Chris, (01)
I just want to comment on some seemingly minor points from
a couple of your notes that hide a very big elephant: (02)
CM> ... more or less standard treatments [of extensional,
> intensional, pragmatic and modal approaches] (03)
CM> I rather admire Bunge's work, especially his emphasis
> on the construction of rigorous formal theories but, for
> good or ill, he has not been terribly influential, and
> his ideas are somewhat outside the mainstream. (04)
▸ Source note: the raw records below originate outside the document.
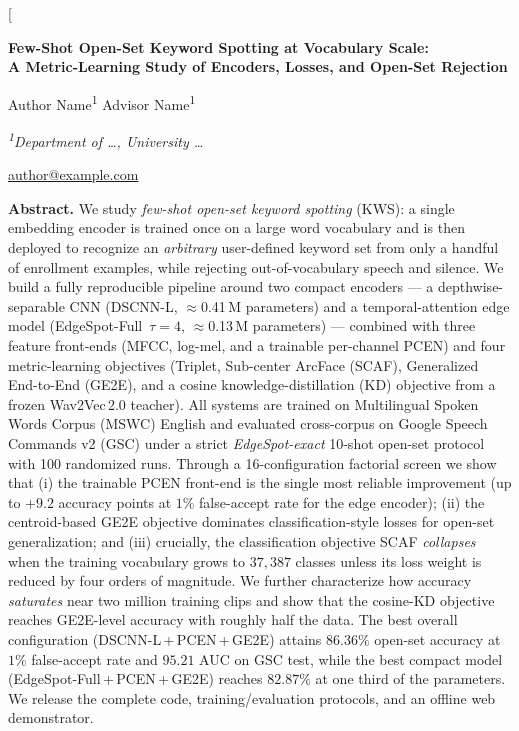 \documentclass[10pt,twocolumn]{article}
\newcommand{\best}[1]{\textbf{#1}}
\begin{document}
\twocolumn[
\begin{@twocolumnfalse}
\begin{center}
{\LARGE\bfseries Few-Shot Open-Set Keyword Spotting at Vocabulary Scale:\\[2pt]
A Metric-Learning Study of Encoders, Losses, and Open-Set Rejection\par}
\vspace{8pt}
{\large Author Name\textsuperscript{1} \quad Advisor Name\textsuperscript{1}\par}
\vspace{4pt}
{\itshape \textsuperscript{1}Department of \dots, University \dots\par}
\vspace{4pt}
{\small \href{mailto:author@example.com}{author@example.com}\par}
\vspace{12pt}

\begin{minipage}{0.92\textwidth}
\small
\textbf{Abstract.}
We study \emph{few-shot open-set keyword spotting} (KWS): a single embedding
encoder is trained once on a large word vocabulary and is then deployed to
recognize an \emph{arbitrary} user-defined keyword set from only a handful of
enrollment examples, while rejecting out-of-vocabulary speech and silence. We
build a fully reproducible pipeline around two compact encoders --- a
depthwise-separable CNN (DSCNN-L, $\approx$0.41\,M parameters) and a temporal-attention
edge model (EdgeSpot-Full~$\tau{=}4$, $\approx$0.13\,M parameters) --- combined with three
feature front-ends (MFCC, log-mel, and a trainable per-channel PCEN) and four
metric-learning objectives (Triplet, Sub-center ArcFace (SCAF), Generalized
End-to-End (GE2E), and a cosine knowledge-distillation (KD) objective from a
frozen Wav2Vec\,2.0 teacher). All systems are trained on Multilingual Spoken
Words Corpus (MSWC) English and evaluated cross-corpus on Google Speech Commands
v2 (GSC) under a strict \emph{EdgeSpot-exact} 10-shot open-set protocol with 100
randomized runs. Through a 16-configuration factorial screen we show that
(i) the trainable PCEN front-end is the single most reliable improvement
(up to $+9.2$ accuracy points at $1\%$ false-accept rate for the edge encoder);
(ii) the centroid-based GE2E objective dominates classification-style losses for
open-set generalization; and (iii) crucially, the classification objective SCAF
\emph{collapses} when the training vocabulary grows to $37{,}387$ classes
unless its loss weight is reduced by four orders of magnitude. We further
characterize how accuracy \emph{saturates} near two million training clips and
show that the cosine-KD objective reaches GE2E-level accuracy with roughly half
the data. The best overall configuration (DSCNN-L\,+\,PCEN\,+\,GE2E) attains
\best{$86.36\%$} open-set accuracy at $1\%$ false-accept rate and \best{$95.21$}
AUC on GSC test, while the best compact model (EdgeSpot-Full\,+\,PCEN\,+\,GE2E)
reaches $82.87\%$ at one third of the parameters. We release the complete code,
training/evaluation protocols, and an offline web demonstrator.


\end{minipage}
\end{center}
\end{@twocolumnfalse}
\end{document}
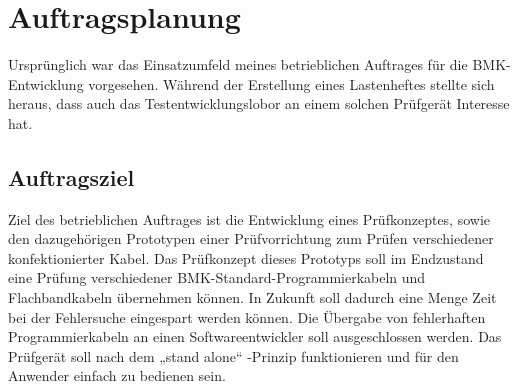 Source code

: 


\section{Auftragsplanung}


\begin{center}
Ursprünglich war das Einsatzumfeld meines betrieblichen Auftrages für die BMK-Entwicklung vorgesehen. Während der Erstellung eines Lastenheftes stellte sich heraus, dass auch das Testentwicklungslobor an einem solchen Prüfgerät Interesse hat. 
\end{center}



\subsection{Auftragsziel}

Ziel des betrieblichen Auftrages ist die Entwicklung eines Prüfkonzeptes, sowie den dazugehörigen Prototypen einer Prüfvorrichtung zum Prüfen verschiedener konfektionierter Kabel. Das Prüfkonzept dieses Prototyps soll im Endzustand eine Prüfung verschiedener BMK-Standard-Programmierkabeln und Flachbandkabeln übernehmen können. 
In Zukunft soll dadurch eine Menge Zeit bei der Fehlersuche eingespart werden können. Die Übergabe von fehlerhaften Programmierkabeln an einen Softwareentwickler soll ausgeschlossen werden.
Das Prüfgerät soll nach dem „stand alone“ -Prinzip funktionieren und für den Anwender einfach zu bedienen sein.


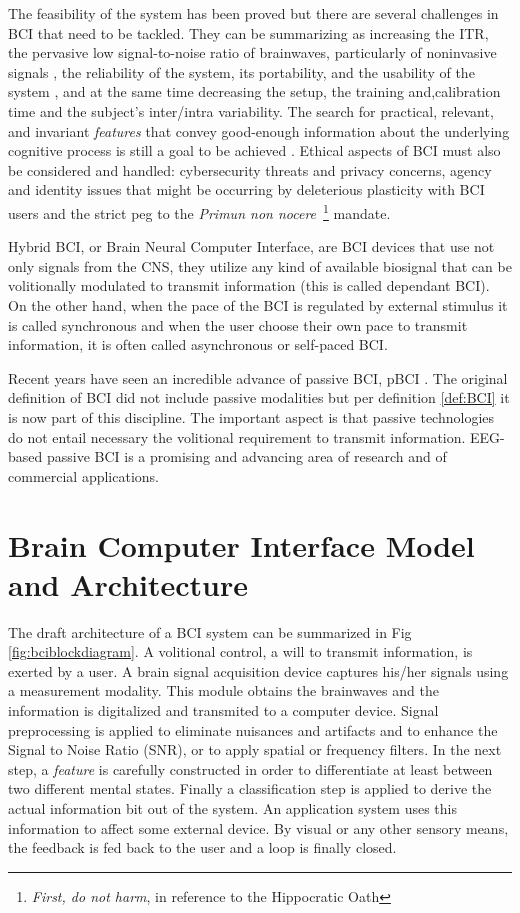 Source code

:The feasibility of the system has been proved but there are several challenges in BCI that need to be tackled. They can be summarizing as 
increasing the ITR, the pervasive low signal-to-noise ratio of brainwaves, particularly of noninvasive signals \cite{Lotte2018}, the reliability of the system, its portability, and the usability of the system \cite{Wang2018}, and at the same time decreasing the setup, the training and,calibration time and the subject's inter/intra variability. The search for practical, relevant, and invariant \textit{features} that convey good-enough information about the underlying cognitive process is still a goal to be achieved \cite{Perdikis2014}.  Ethical aspects of BCI \cite{Yuste2017} must also be considered and handled: cybersecurity threats and privacy concerns,  agency and identity issues that might be occurring by deleterious plasticity with BCI users and the strict peg to the \textit{Primun non nocere}~\footnote{\textit{First, do not harm}, in reference to the Hippocratic Oath} mandate.

Hybrid BCI, or Brain Neural Computer Interface, are BCI devices that use not only signals from the CNS, they utilize any kind of available biosignal that can be volitionally modulated to transmit information (this is called dependant BCI).  On the other hand, when the pace of the BCI is regulated by external stimulus it is called synchronous and when the user choose their own pace to transmit information, it is often called asynchronous or self-paced BCI.

Recent years have seen an incredible advance of passive BCI, pBCI \cite{Zander2010}.  The original definition of BCI did not include passive modalities but per definition \ref{def:BCI} it is now part of this discipline.  The important aspect is that passive technologies do not entail necessary the volitional requirement to transmit information.  EEG-based passive BCI is a promising and advancing area of research and of commercial applications.

\section{Brain Computer Interface Model and Architecture}

The draft architecture of a BCI system can be summarized in Fig \ref{fig:bciblockdiagram}.  A volitional control, a will to transmit information, is exerted by a user. A brain signal acquisition device captures his/her signals using a measurement modality.  This module obtains the brainwaves and the information is digitalized and transmited to a computer device.  Signal preprocessing is applied to eliminate nuisances and artifacts and to enhance the Signal to Noise Ratio (SNR), or to apply spatial or frequency filters.  In the next step, a \textit{feature} is carefully constructed in order to differentiate at least between two different mental states.  Finally a classification step is applied to derive the actual information bit out of the system.   An application system uses this information to affect some external device.  By visual or any other sensory means, the feedback is fed back to the user and a loop is finally closed.

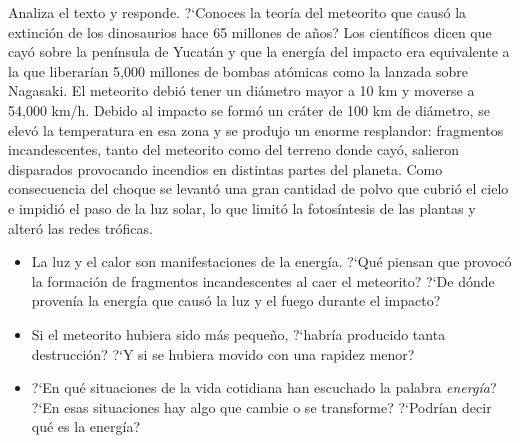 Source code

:\documentclass[11pt]{book}
\begin{document}
Analiza el texto y responde.
?`Conoces la teor\'ia del meteorito que caus\'o la extinci\'on de los dinosaurios
hace 65 millones de años? Los cient\'ificos dicen que cay\'o sobre la pen\'insula
de Yucat\'an y que la energ\'ia del impacto era equivalente a la que liberar\'ian
5,000 millones de bombas at\'omicas como la lanzada sobre Nagasaki. El
meteorito debi\'o tener un di\'ametro mayor a 10 km y moverse a 54,000 km/h.
Debido al impacto se form\'o un cr\'ater de 100 km de di\'ametro, se elev\'o
la temperatura en esa zona y se produjo un enorme resplandor: fragmentos
incandescentes, tanto del meteorito como del terreno donde cay\'o, salieron
disparados provocando incendios en distintas partes del planeta.
Como consecuencia del choque se levant\'o una gran cantidad de polvo
que cubri\'o el cielo e impidi\'o el paso de la luz solar, lo que limit\'o la
fotos\'intesis de las plantas y alter\'o las redes tr\'oficas.
\begin{itemize}
  \item La luz y el calor son manifestaciones de la energ\'ia. ?`Qu\'e piensan que
        provoc\'o la formaci\'on de
        fragmentos incandescentes al caer el meteorito? ?`De
        d\'onde proven\'ia la energ\'ia que caus\'o la luz y el fuego durante el impacto?
  \item Si el meteorito hubiera sido m\'as pequeño, ?`habr\'ia producido tanta
        destrucci\'on? ?`Y si se
        hubiera movido con una rapidez menor?
  \item ?`En qu\'e situaciones de la vida cotidiana han escuchado la palabra
        \emph{energ\'ia}? ?`En esas
        situaciones hay algo que cambie o se transforme? ?`Podr\'ian decir qu\'e es la
        energ\'ia?
\end{itemize}

\end{document}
The words "standard" and "mainstream" suggest that there is
some degree of consensus. Unfortunately, whatever consensus
exists is highly fragmented and people who subscribe to one
fragment never cite and seldom read the works of people who
subscribe to a different fragment. (05)
As you well know, many highly influential people, such
as Quine from the formal perspective and the lexical
semanticists from the informal perspective, say that none
of these attempts to formalize modality, intentionality,
etc., are likely to capture what people say in ordinary
language. Quine also claims that none of them are likely
to be of any use for scientific language. For a summary
of Quine's mature views on the subject, see his 1981 book
_Theories and Things_ . (06)
I'd also like to throw some other quotations into the pot
from people who deserve considerable respect on the basis
of their many years of research on related issues. (07)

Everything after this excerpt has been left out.